_Work order_
Search the records below for the word "alle" and show every line where it occurs.

[Data records]

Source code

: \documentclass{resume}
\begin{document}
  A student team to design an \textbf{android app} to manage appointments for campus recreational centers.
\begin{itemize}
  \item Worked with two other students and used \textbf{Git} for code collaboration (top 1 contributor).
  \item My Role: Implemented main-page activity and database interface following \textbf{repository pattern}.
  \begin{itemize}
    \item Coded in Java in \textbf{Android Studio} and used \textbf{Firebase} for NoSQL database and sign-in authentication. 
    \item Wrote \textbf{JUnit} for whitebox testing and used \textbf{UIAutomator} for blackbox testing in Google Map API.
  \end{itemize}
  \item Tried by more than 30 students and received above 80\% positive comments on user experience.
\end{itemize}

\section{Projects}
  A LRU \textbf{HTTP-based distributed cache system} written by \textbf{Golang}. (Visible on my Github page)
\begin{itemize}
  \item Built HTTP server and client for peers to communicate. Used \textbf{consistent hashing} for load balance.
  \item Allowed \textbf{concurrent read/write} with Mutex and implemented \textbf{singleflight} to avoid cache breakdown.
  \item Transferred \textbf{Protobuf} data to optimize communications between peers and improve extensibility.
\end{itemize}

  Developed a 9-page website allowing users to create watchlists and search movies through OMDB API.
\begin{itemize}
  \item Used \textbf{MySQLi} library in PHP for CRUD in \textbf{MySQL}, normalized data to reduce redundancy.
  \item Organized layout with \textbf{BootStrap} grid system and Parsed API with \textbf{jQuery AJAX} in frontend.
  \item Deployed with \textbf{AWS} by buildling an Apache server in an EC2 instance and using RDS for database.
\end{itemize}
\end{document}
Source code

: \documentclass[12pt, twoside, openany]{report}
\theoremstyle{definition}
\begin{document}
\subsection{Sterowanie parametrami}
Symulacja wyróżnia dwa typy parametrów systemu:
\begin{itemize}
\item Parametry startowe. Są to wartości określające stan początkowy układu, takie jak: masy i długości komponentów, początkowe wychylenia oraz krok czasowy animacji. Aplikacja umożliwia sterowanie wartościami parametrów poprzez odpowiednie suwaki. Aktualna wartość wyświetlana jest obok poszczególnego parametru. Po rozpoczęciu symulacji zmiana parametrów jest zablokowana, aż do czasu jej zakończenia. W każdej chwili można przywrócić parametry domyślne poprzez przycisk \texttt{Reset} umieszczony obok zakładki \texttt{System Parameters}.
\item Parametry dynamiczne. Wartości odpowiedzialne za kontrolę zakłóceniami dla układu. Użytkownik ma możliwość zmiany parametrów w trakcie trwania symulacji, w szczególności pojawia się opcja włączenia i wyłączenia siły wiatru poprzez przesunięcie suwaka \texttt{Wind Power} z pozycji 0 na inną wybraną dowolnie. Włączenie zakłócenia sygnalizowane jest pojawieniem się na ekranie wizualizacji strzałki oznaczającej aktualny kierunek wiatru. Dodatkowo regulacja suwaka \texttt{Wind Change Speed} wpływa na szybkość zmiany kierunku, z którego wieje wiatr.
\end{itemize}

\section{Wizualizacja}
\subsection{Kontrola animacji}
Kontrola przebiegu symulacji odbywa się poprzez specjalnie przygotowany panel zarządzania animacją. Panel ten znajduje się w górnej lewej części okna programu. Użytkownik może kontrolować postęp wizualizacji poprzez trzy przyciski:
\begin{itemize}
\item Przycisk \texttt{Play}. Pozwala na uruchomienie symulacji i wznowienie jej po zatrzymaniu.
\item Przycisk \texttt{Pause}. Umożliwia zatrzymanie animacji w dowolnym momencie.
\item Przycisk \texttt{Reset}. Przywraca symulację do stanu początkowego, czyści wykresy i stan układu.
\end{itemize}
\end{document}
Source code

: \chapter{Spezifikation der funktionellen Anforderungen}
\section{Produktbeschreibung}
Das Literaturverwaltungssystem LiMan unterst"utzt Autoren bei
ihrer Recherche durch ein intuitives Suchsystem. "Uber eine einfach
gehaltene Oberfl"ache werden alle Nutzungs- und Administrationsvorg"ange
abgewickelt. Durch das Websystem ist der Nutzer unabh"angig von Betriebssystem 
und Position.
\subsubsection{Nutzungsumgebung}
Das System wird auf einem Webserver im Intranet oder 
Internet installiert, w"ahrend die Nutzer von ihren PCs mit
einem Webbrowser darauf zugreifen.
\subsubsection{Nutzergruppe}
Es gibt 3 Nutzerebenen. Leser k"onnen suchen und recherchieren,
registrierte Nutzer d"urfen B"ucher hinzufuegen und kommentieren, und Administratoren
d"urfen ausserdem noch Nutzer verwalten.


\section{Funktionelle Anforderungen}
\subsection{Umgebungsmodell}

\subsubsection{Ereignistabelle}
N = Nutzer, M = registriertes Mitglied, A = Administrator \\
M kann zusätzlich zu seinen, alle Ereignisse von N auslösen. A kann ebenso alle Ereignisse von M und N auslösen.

_Exercise solution_
gehaltene Oberfl"ache werden alle Nutzungs- und Administrationsvorg"ange
M kann zusätzlich zu seinen, alle Ereignisse von N auslösen. A kann ebenso alle Ereignisse von M und N auslösen.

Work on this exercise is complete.